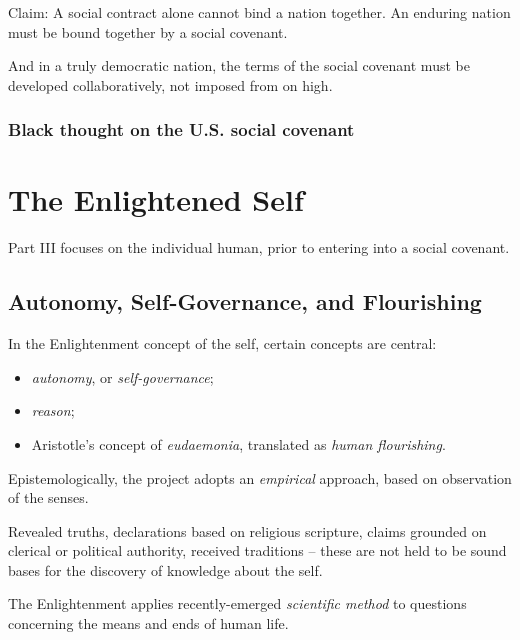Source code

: \documentclass[
]{book}
\providecommand{\tightlist}{%
  \setlength{\itemsep}{0pt}\setlength{\parskip}{0pt}}
\begin{document}
Claim: A social contract alone cannot bind a nation together. An enduring nation must be bound together by a social covenant.

And in a truly democratic nation, the terms of the social covenant must be developed collaboratively, not imposed from on high.

\hypertarget{black-thought-on-the-u.s.-social-covenant}{%
\section{Black thought on the U.S. social covenant}\label{black-thought-on-the-u.s.-social-covenant}}

\hypertarget{part-the-enlightened-self}{%
\part{The Enlightened Self}\label{part-the-enlightened-self}}

Part III focuses on the individual human, prior to entering into a social covenant.

\hypertarget{autonomy-self-governance-and-flourishing}{%
\chapter{Autonomy, Self-Governance, and Flourishing}\label{autonomy-self-governance-and-flourishing}}

In the Enlightenment concept of the self, certain concepts are central:

\begin{itemize}
\tightlist
\item
  \emph{autonomy}, or \emph{self-governance};
\item
  \emph{reason};
\item
  Aristotle's concept of \emph{eudaemonia}, translated as \emph{human flourishing}.
\end{itemize}

Epistemologically, the project adopts an \emph{empirical} approach, based on observation of the senses.

Revealed truths, declarations based on religious scripture, claims grounded on clerical or political authority, received traditions -- these are not held to be sound bases for the discovery of knowledge about the self.

The Enlightenment applies recently-emerged \emph{scientific method} to questions concerning the means and ends of human life.
\end{document}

= = = =

= Task brief =
When a line contains the string "enlightened", copy it from the records.

= Response to this task =
\hypertarget{part-the-enlightened-self}{%
\part{The Enlightened Self}\label{part-the-enlightened-self}}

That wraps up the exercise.